For these reasons, there was no "certainty of conviction absent the improper remarks." Donato, 99 F.3d at 432. The parties considered the adverse inference from the missing key to be critical in the first trial. See Trial-1(9/11/96):91 (prosecutor's rebuttal: "[Defense counsel] spent about 30 minutes talking to you, and I think about 20 minutes of that he spent harping on keys. Keys, keys, keys, keys, keys."). The government admitted in its rebuttal argument at the first trial that "If we didn't have these photographs, then maybe [defense counsel] would have something to go on." (Trial-1(9/11/96):92). In the second trial, there was no key, no photograph of any key, and no explanation -- other than the prosecutor's improper comments -- of what had happened to the key. If Mr. xxxxxx had been able to obtain the benefit of the adverse inference to which he was entitled, the result might well have been the same or better than in the first trial.
III. THE PROSECUTOR'S IMPROPER CLOSING ARGUMENTS DEPRIVED MR. xxxxxx OF A FAIR TRIAL.
A. Standard of Review.
The standard of review for prosecutorial misconduct in closing argument is set forth in Part II(A), supra. Because the prosecutor's argument that the other six officers would have corroborated Riddle's testimony violated the Confrontation Clause, this Court must reverse unless the error was harmless beyond a reasonable doubt. United States v. Molina-Guevara, 96 F.3d 698, 703-05 (3d Cir. 1996).
B. The Prosecutor Violated The Confrontation Clause When She Vouched For Her Sole Witness's Credibility By Telling The Jury That The Other Six Officers Would Have Said The "Same Thing."
The prosecutor made an improper burden-shifting argument in her closing ("where is the evidence [that somebody else put the gun in his car]?"), even while purporting to assure the jury in the same breath that they "should not infer anything from the fact that [defense counsel] didn't [present any evidence]," but should "just use your common sense." (Trial-2:163). (15) Defense counsel condemned this unconstitutional tactic in his own closing argument (Trial-2:168) and argued that the government was trying to shift the burden in order to obscure the fact that its only witness's testimony was utterly uncorroborated. Although defense counsel did point out that there were at least six other officers on the scene, he was careful not to make a missing witness argument. He argued only the absence of corroboration for Riddle and never attempted to turn that non-evidence into evidence by urging the jury to infer that the other officers, if called, would have contradicted Riddle.
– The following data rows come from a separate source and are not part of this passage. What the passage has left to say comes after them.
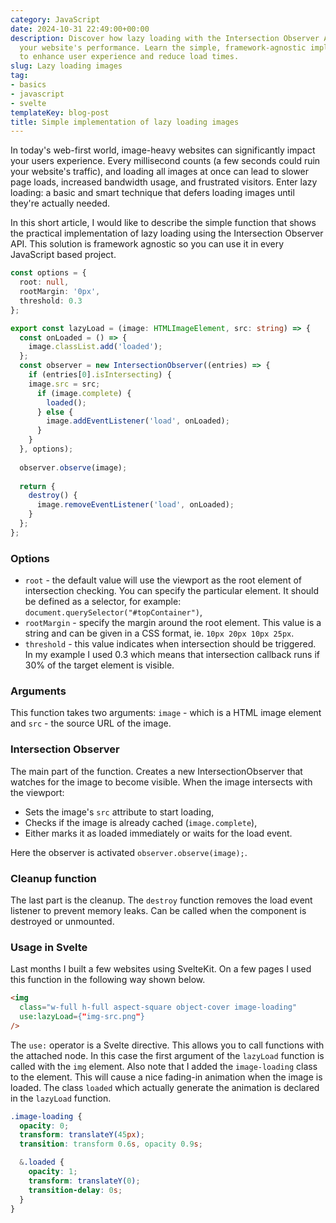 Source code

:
 ```yaml
---
category: JavaScript
date: 2024-10-31 22:49:00+00:00
description: Discover how lazy loading with the Intersection Observer API can boost
  your website's performance. Learn the simple, framework-agnostic implementation
  to enhance user experience and reduce load times.
slug: Lazy loading images
tag:
- basics
- javascript
- svelte
templateKey: blog-post
title: Simple implementation of lazy loading images
---
```


In today's web-first world, image-heavy websites can significantly impact your users experience. Every millisecond counts (a few seconds could ruin your website's traffic), and loading all images at once can lead to slower page loads, increased bandwidth usage, and frustrated visitors. Enter lazy loading: a basic and smart technique that defers loading images until they're actually needed.

In this short article, I would like to describe the simple function that shows the practical implementation of lazy loading using the Intersection Observer API. This solution is framework agnostic so you can use it in every JavaScript based project.

```typescript
const options = {
  root: null,
  rootMargin: '0px',
  threshold: 0.3
};

export const lazyLoad = (image: HTMLImageElement, src: string) => {
  const onLoaded = () => {
    image.classList.add('loaded');
  };
  const observer = new IntersectionObserver((entries) => {
    if (entries[0].isIntersecting) {
    image.src = src;
      if (image.complete) {
        loaded();
      } else {
	    image.addEventListener('load', onLoaded);
	  }
	}
  }, options);
  
  observer.observe(image);
  
  return {
    destroy() {
	  image.removeEventListener('load', onLoaded);
	}
  };
};
```

### Options

- `root` - the default value will use the viewport as the root element of intersection checking. You can specify the particular element. It should be defined as a selector, for example: `document.querySelector("#topContainer")`,
- `rootMargin` - specify the margin around the root element. This value is a string and can be given in a CSS format, ie. `10px 20px 10px 25px`.
- `threshold` - this value indicates when intersection should be triggered. In my example I used 0.3 which means that intersection callback runs if 30% of the target element is visible.

### Arguments 

This function takes two arguments: `image` - which is a HTML image element and `src` - the source URL of the image.

### Intersection Observer

The main part of the function. Creates a new IntersectionObserver that watches for the image to become visible. When the image intersects with the viewport:
- Sets the image's `src` attribute to start loading,
- Checks if the image is already cached (`image.complete`),
- Either marks it as loaded immediately or waits for the load event.

Here the observer is activated `observer.observe(image);`.

### Cleanup function

The last part is the cleanup. The `destroy` function removes the load event listener to prevent memory leaks. Can be called when the component is destroyed or unmounted.

### Usage in Svelte

Last months I built a few websites using SvelteKit. On a few pages I used this function in the following way shown below. 

```html
<img
  class="w-full h-full aspect-square object-cover image-loading"
  use:lazyLoad={"img-src.png"}
/>
```

The `use:` operator is a Svelte directive. This allows you to call functions with the attached node. In this case the first argument of the `lazyLoad` function is called with the `img` element. Also note that I added the `image-loading` class to the element. This will cause a nice fading-in animation when the image is loaded. The class `loaded` which actually generate the animation is declared in the `lazyLoad` function.

```css
.image-loading {
  opacity: 0;
  transform: translateY(45px);
  transition: transform 0.6s, opacity 0.9s;

  &.loaded {
    opacity: 1;
	transform: translateY(0);
	transition-delay: 0s;
  }
}
``` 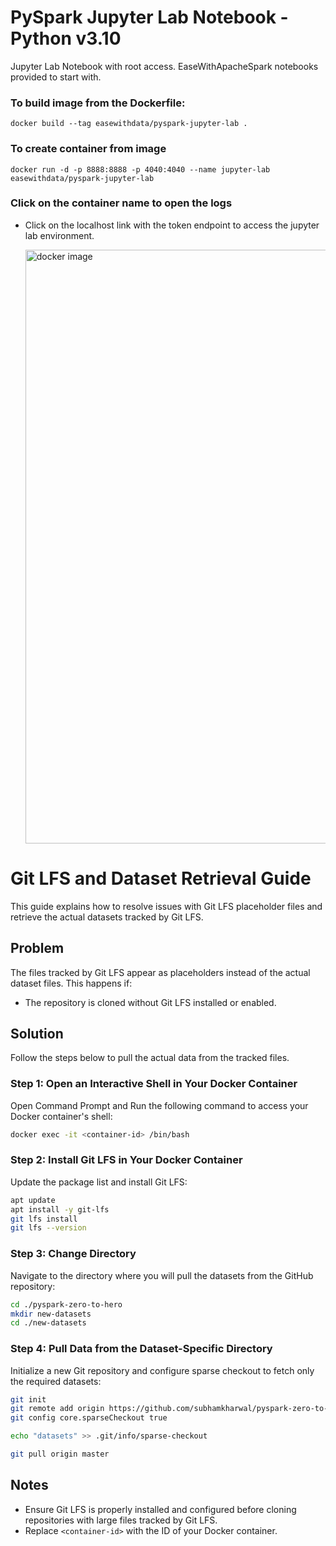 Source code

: # PySpark Jupyter Lab Notebook - Python v3.10

Jupyter Lab Notebook with root access.
EaseWithApacheSpark notebooks provided to start with.

### To build image from the Dockerfile:
    docker build --tag easewithdata/pyspark-jupyter-lab .

### To create container from image
    docker run -d -p 8888:8888 -p 4040:4040 --name jupyter-lab easewithdata/pyspark-jupyter-lab


### Click on the container name to open the logs
 - Click on the localhost link with the token endpoint to access the jupyter lab environment.

   
   <img width="950" alt="docker image" src="https://github.com/user-attachments/assets/cfbee07a-36df-4e02-8722-a253f077546f">


# Git LFS and Dataset Retrieval Guide

This guide explains how to resolve issues with Git LFS placeholder files and retrieve the actual datasets tracked by Git LFS.

## Problem
The files tracked by Git LFS appear as placeholders instead of the actual dataset files. This happens if:
- The repository is cloned without Git LFS installed or enabled.

## Solution
Follow the steps below to pull the actual data from the tracked files.

### Step 1: Open an Interactive Shell in Your Docker Container
Open Command Prompt and Run the following command to access your Docker container's shell:
```bash
docker exec -it <container-id> /bin/bash
```

### Step 2: Install Git LFS in Your Docker Container
Update the package list and install Git LFS:
```bash
apt update
apt install -y git-lfs
git lfs install
git lfs --version
```

### Step 3: Change Directory
Navigate to the directory where you will pull the datasets from the GitHub repository:
```bash
cd ./pyspark-zero-to-hero
mkdir new-datasets
cd ./new-datasets
```

### Step 4: Pull Data from the Dataset-Specific Directory
Initialize a new Git repository and configure sparse checkout to fetch only the required datasets:
```bash
git init
git remote add origin https://github.com/subhamkharwal/pyspark-zero-to-hero.git
git config core.sparseCheckout true

echo "datasets" >> .git/info/sparse-checkout

git pull origin master
```

## Notes
- Ensure Git LFS is properly installed and configured before cloning repositories with large files tracked by Git LFS.
- Replace `<container-id>` with the ID of your Docker container.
The prosecutor was not so careful. In her rebuttal, she not only made an affirmative missing witness argument ("If [defense counsel] . . . thought any of those officers would contradict what Investigator Riddle said, do you think you would have heard from them?") (Trial-2:181), she went further and told the jurors flat out that the reason they had not heard those officers contradict Riddle was because "nobody's testimony would have." (Trial-2:181). All of this occurred after defense counsel had objected (unsuccessfully) to her suggestion that she could have called "every one of these officers" to "say the same thing." (Trial-2:180-81). Undeterred by the objection, the prosecutor continued by making the missing witness argument, assuring the jury that "nobody's testimony would have" contradicted Riddle, and repeating the suggestion that, if she had called the other officers, it would have meant "four days' worth of the same thing." (Trial-2:181).
It was improper for the prosecutor to urge the jury to infer from defense counsel's failure to call the officers that they would not have contradicted Riddle. Such a missing witness argument is improper when the witnesses at issue are equally available to the government. Cf. United States v. Glenn, 64 F.3d 706, 709-10 (D.C. Cir. 1995) (reversing where government made missing witness argument concerning witness who was unavailable to defendant because of self-incrimination privilege). But, ultimately, the prosecutor's misconduct in arguing an adverse inference from Mr. xxxxxx's failure to call the other officers was subsumed by the prosecutor's even greater error in actually testifying as to what the other officers would have said if called.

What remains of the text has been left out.